THEY’RE LIKE BUSES, BIG AND RED AND DESTROYED BY DUBAI DOCKERS
Honestly, you wait for one lookee-likee 28mm Scarecrow figure to come along, and then two arrive at once. And then a handy family to go with them. This is Nerdlord all over again!

IN BED WITH MAH DOCTOR…
Local (and Old – Ed) news now, with this example of the handyman’s art, a TARDIS bed. We’ve all seen it, admired its craft and simplicity, maybe even coveted it. It’s a kid’s bed, guys! The only way it could surely be meant for DW fans of a certain other age is that it’s, er, a single.

5H*CK 0F TH N^W?
Everybody loves a  little nostalgia, a little skewed commentary and a fair amount of intelligence, don’t they? I reckon. So stand up, step aside and get down for Freaky Trigger’s pˆnk s lord sükråt cunctør who has for the last few whiles been going through a random selection of Classic Who (mainly “BadBaker” – and that’s not who you’d assume) and offering his decidedly unique take on it all in the FT series Time Reconsidered as a Helix of Semi-Precious Who. Okay, you need to concentrate and the punctuation’s like something out of The Invisible Enemy, but it adds to it all. Really fun, thought-provoking stuff.

MING MONGS IT SHALL BE!
More reading! Courtesy of Dave and reviewed in don’t-dare-be-negative Kasterborous, it’s Planet of the Ming Mongs fanzine! Brilliant! And free.

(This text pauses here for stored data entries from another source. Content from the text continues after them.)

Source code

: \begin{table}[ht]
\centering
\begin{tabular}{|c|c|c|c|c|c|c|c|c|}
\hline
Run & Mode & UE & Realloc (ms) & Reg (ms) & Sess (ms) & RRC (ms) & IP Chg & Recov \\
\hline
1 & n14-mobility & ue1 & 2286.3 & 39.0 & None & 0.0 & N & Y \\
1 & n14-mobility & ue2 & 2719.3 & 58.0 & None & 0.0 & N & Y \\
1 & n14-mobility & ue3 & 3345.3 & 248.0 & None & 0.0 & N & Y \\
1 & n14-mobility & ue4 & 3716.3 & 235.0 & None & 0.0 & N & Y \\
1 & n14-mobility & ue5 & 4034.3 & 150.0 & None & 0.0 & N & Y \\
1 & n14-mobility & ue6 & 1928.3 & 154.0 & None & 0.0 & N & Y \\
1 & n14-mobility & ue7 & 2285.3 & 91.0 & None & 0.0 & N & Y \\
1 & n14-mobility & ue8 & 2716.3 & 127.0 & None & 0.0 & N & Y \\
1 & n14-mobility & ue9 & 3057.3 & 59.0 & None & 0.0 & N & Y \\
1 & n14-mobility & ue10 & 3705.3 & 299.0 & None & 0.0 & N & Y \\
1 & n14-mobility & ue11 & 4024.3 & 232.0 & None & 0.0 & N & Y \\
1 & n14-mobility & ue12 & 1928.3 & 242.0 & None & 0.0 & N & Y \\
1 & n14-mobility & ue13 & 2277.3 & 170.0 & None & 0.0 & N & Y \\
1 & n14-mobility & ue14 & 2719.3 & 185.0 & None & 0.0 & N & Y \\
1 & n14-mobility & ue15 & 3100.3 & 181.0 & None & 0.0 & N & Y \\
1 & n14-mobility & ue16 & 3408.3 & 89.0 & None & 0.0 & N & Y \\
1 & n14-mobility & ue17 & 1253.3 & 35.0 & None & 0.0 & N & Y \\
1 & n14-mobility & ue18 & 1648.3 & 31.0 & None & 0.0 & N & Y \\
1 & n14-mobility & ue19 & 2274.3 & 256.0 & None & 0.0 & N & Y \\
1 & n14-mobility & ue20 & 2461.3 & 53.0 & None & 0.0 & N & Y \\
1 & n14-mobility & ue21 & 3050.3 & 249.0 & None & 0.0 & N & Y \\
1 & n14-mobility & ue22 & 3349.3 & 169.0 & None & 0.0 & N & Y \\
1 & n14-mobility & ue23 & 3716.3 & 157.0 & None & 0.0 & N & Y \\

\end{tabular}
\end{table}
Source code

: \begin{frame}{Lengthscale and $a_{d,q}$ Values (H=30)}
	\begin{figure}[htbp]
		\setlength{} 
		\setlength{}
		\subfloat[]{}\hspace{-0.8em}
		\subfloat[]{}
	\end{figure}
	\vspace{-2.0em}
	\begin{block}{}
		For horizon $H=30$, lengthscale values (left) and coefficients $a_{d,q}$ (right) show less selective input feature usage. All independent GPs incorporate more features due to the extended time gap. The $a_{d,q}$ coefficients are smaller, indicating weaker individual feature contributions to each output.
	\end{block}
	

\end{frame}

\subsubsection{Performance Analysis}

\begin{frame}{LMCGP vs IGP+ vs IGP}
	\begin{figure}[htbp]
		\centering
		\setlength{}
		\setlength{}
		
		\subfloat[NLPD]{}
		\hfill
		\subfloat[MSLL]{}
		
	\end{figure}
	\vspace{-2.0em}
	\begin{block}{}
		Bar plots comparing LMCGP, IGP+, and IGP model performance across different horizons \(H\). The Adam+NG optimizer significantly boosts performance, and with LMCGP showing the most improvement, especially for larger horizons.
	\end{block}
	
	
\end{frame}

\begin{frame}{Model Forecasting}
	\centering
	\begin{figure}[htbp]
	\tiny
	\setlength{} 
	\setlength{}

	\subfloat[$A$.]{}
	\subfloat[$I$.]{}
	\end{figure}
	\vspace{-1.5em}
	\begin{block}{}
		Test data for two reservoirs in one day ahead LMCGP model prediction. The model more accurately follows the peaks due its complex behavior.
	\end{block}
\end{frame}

D’OH! A NEEDLE PULLING THREAD?
Just when you think you’ve seen everything Craft 2.0 can do to Who, miniature crochet Doctors. Not sure about Chris, but they’ve got Smithy down pat!

THE ULTIMATE TEST OF TESTS
Yeah, those new Dalek paradigms have their fans and apparently the upgrades are pretty fat bad arsed. But – will they blend? We don’t know yet, actually. Sequel!

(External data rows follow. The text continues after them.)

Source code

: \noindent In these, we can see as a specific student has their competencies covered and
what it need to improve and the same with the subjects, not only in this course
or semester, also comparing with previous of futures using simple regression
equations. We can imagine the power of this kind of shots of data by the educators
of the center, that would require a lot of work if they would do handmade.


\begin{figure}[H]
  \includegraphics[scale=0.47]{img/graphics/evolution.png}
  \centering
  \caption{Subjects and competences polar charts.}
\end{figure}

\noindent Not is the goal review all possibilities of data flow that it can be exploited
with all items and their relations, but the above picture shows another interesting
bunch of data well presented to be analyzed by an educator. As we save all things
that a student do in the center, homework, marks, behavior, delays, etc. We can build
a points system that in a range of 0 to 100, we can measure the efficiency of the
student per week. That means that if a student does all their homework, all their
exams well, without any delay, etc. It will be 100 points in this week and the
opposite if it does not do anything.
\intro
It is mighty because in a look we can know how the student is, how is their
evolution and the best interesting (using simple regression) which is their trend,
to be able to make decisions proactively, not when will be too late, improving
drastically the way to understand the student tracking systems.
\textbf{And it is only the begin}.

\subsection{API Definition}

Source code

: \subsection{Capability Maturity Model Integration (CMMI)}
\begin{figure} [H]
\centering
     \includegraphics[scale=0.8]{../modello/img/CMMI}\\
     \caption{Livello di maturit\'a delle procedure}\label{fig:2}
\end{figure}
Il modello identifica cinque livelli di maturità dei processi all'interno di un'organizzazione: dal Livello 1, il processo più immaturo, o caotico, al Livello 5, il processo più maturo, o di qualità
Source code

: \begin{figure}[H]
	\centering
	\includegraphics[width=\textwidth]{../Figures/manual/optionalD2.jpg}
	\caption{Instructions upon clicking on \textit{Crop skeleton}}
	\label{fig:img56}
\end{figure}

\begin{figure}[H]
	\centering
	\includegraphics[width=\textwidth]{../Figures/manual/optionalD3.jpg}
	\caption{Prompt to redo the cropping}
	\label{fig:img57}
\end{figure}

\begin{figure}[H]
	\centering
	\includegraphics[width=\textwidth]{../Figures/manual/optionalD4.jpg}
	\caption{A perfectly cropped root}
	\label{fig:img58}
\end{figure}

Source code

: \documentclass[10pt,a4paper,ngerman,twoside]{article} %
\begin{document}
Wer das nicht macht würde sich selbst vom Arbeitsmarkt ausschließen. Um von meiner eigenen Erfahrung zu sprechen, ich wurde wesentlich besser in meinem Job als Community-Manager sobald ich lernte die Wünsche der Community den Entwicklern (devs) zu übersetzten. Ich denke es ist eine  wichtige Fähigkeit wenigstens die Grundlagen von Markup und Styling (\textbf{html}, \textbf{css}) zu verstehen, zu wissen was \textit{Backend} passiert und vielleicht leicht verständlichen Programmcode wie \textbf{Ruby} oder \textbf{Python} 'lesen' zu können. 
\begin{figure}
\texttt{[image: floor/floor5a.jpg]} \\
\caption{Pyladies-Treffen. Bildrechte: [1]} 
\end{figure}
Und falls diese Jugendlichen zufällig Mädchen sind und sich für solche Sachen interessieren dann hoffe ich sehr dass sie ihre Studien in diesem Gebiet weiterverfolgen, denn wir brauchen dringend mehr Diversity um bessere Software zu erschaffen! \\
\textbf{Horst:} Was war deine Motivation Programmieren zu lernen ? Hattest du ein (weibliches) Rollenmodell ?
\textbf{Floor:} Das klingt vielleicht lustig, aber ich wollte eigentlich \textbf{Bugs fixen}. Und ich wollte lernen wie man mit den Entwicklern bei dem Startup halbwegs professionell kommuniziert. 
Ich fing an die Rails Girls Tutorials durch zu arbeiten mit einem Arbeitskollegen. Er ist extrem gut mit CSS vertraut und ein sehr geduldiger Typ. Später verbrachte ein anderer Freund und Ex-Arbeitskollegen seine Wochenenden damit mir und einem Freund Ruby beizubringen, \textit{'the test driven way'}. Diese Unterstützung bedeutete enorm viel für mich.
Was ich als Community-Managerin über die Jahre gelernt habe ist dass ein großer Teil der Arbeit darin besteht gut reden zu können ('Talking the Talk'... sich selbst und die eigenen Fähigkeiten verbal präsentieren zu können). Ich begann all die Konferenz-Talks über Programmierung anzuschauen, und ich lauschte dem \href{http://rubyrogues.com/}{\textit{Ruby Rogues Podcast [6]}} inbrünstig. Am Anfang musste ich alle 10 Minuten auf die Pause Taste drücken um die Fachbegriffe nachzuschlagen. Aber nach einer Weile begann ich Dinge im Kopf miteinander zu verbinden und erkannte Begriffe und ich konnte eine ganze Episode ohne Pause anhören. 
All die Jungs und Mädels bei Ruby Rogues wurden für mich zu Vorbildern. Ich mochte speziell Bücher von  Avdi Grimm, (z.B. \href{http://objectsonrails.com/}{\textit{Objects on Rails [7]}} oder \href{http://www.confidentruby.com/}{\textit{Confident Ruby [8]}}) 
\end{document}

Whew. That was a long while between drinks. It’ll be Christmas before we know it, you mark my words.

Physician, dress thyself?

November 20th, 2010

mcgeditFor its sins there has been one good thing to come out of Paul McGann’s gifted costume at the recent Armageddon event in Auckland: it has generated new (albeit brief) interest and discussion surrounding the Eighth Doctor. The timing could scarcely have been better, given that the TV Movie has recently enjoyed a re-release, putting McGann’s also brief and otherwise off-camera incarnation back into the limelight. It’s just unfortunate that the ensemble made for him has proved so uninspiring.

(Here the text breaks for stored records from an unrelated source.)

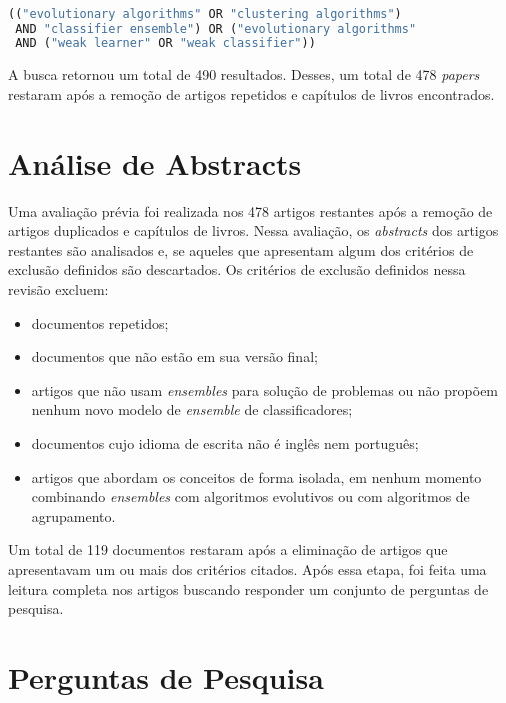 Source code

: \documentclass[12pt]{report}
\begin{document}
\begin{lstlisting}[language=Python]

(("evolutionary algorithms" OR "clustering algorithms")
 AND "classifier ensemble") OR ("evolutionary algorithms"
 AND ("weak learner" OR "weak classifier"))

\end{lstlisting}

\bigbreak

A busca retornou um total de 490 resultados. Desses, um total de 478 \textit{papers} restaram após a remoção de artigos repetidos e capítulos de livros encontrados.  

\section{Análise de Abstracts} \label{sec:analise_de_abstracts}

Uma avaliação prévia foi realizada nos 478 artigos restantes após a remoção de artigos duplicados e capítulos de livros. Nessa avaliação, os \textit{abstracts} dos artigos restantes são analisados e, se aqueles que apresentam algum dos critérios de exclusão definidos são descartados. Os critérios de exclusão definidos nessa revisão excluem:

\begin{itemize}
    \item documentos repetidos;
    \item documentos que não estão em sua versão final;
    \item artigos que não usam \textit{ensembles} para solução de problemas ou não propõem nenhum novo modelo de \textit{ensemble} de classificadores;
    \item documentos cujo idioma de escrita não é inglês nem português;
    \item artigos que abordam os conceitos de forma isolada, em nenhum momento combinando \textit{ensembles} com algoritmos evolutivos ou com algoritmos de agrupamento.
\end{itemize}

Um total de 119 documentos restaram após a eliminação de artigos que apresentavam um ou mais dos critérios citados. Após essa etapa, foi feita uma leitura completa nos artigos buscando responder um conjunto de perguntas de pesquisa.

\section{Perguntas de Pesquisa} \label{sec:perguntas_de_pesquisa}
\end{document}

This criticism likely won’t go down well with those involved in its creation. Certainly by all accounts McGann seemed very happy with the new leather jacket, sonic screwdriver and satchel made especially for him by WETA Workshop. I say ‘made especially’, but have some real reservations with its design and even its fit. It’s comfortable, allegedly, and gives the Eighth Doctor a NuWho-styled sonic-handling stance, and maybe that’s all that matters. But even with the full costume not yet being showcased, I feel uneasy about this set-up.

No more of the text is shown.